■ Exercise description ■
The lines to find are those in the entries that hold the word "elements"; copy every one of them.

■ Records provided ■
——————————

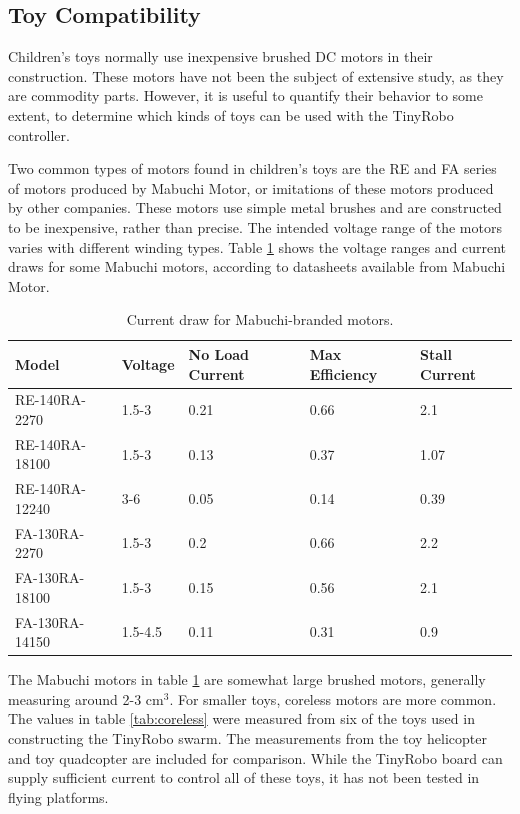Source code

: \documentclass[]{article}
\begin{document}
\subsection{Toy Compatibility}

Children's toys normally use inexpensive brushed DC motors in their construction. 
These motors have not been the subject of extensive study, as they are commodity parts. 
However, it is useful to quantify their behavior to some extent, to determine which kinds of toys can be used with the TinyRobo controller. 

Two common types of motors found in children's toys are the RE and FA series of motors produced by Mabuchi Motor, or imitations of these motors produced by other companies. 
These motors use simple metal brushes and are constructed to be inexpensive, rather than precise. 
The intended voltage range of the motors varies with different winding types. 
Table \ref{tab:properBrandedMotors} shows the voltage ranges and current draws for some Mabuchi motors, according to datasheets available from Mabuchi Motor.

\begin{table}
	\begin{tabular}{l l l l l}
	Model & Voltage & No Load Current & Max Efficiency & Stall Current\\
	\hline
	RE-140RA-2270 & 1.5-3 & 0.21 & 0.66 & 2.1 \\
	RE-140RA-18100 & 1.5-3 & 0.13 & 0.37 & 1.07 \\
	RE-140RA-12240 & 3-6 & 0.05 & 0.14 & 0.39 \\
	FA-130RA-2270 & 1.5-3 & 0.2 & 0.66 & 2.2\\
	FA-130RA-18100 & 1.5-3 & 0.15 & 0.56 & 2.1\\
	FA-130RA-14150 & 1.5-4.5 & 0.11 & 0.31 & 0.9\\
	\end{tabular}
	\caption{Current draw for Mabuchi-branded motors.}
	\label{tab:properBrandedMotors}
\end{table}

The Mabuchi motors in table \ref{tab:properBrandedMotors} are somewhat large brushed motors, generally measuring around 2-3 cm$^3$. 
For smaller toys, coreless motors are more common. 
The values in table \ref{tab:coreless} were measured from six of the toys used in constructing the TinyRobo swarm.
The measurements from the toy helicopter and toy quadcopter are included for comparison.
While the TinyRobo board can supply sufficient current to control all of these toys, it has not been tested in flying platforms.
\end{document}
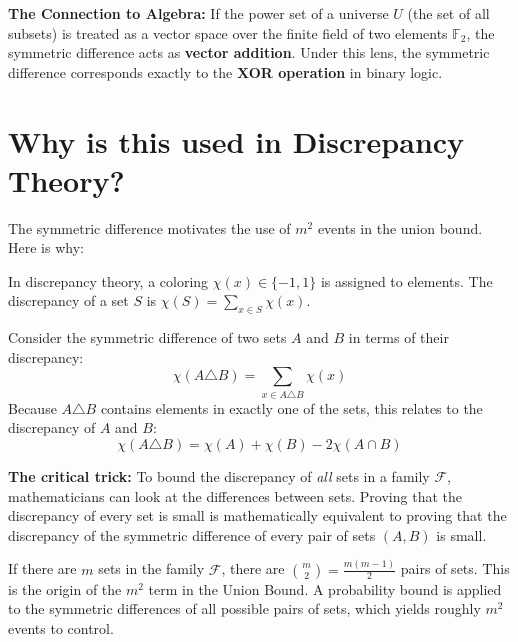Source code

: \documentclass[11pt]{article}
\begin{document}
\textbf{The Connection to Algebra:} If the power set of a universe \(U\) (the set of all subsets) is treated as a vector space over the finite field of two elements \(\mathbb{F}_2\), the symmetric difference acts as \textbf{vector addition}. Under this lens, the symmetric difference corresponds exactly to the \textbf{XOR operation} in binary logic.

\hrulefill

\section{Why is this used in Discrepancy Theory?}

The symmetric difference motivates the use of \(m^2\) events in the union bound. Here is why:

In discrepancy theory, a coloring \(\chi(x) \in \{-1, 1\}\) is assigned to elements. The discrepancy of a set \(S\) is \(\chi(S) = \sum_{x \in S} \chi(x)\).

Consider the symmetric difference of two sets \(A\) and \(B\) in terms of their discrepancy:
\[
 \chi(A \triangle B) = \sum_{x \in A \triangle B} \chi(x) 
\]
Because \(A \triangle B\) contains elements in exactly one of the sets, this relates to the discrepancy of \(A\) and \(B\):
\[
 \chi(A \triangle B) = \chi(A) + \chi(B) - 2\chi(A \cap B) 
\]

\textbf{The critical trick:} 
To bound the discrepancy of \emph{all} sets in a family \(\mathcal{F}\), mathematicians can look at the differences between sets. Proving that the discrepancy of every set is small is mathematically equivalent to proving that the discrepancy of the symmetric difference of every pair of sets \((A, B)\) is small. 

If there are \(m\) sets in the family \(\mathcal{F}\), there are \(\binom{m}{2} = \frac{m(m-1)}{2}\) pairs of sets. This is the origin of the \textbf{\(m^2\)} term in the Union Bound. A probability bound is applied to the symmetric differences of all possible pairs of sets, which yields roughly \(m^2\) events to control.
\end{document}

——————————

■ Answer section ■
\textbf{The Connection to Algebra:} If the power set of a universe \(U\) (the set of all subsets) is treated as a vector space over the finite field of two elements \(\mathbb{F}_2\), the symmetric difference acts as \textbf{vector addition}. Under this lens, the symmetric difference corresponds exactly to the \textbf{XOR operation} in binary logic.
In discrepancy theory, a coloring \(\chi(x) \in \{-1, 1\}\) is assigned to elements. The discrepancy of a set \(S\) is \(\chi(S) = \sum_{x \in S} \chi(x)\).
Because \(A \triangle B\) contains elements in exactly one of the sets, this relates to the discrepancy of \(A\) and \(B\):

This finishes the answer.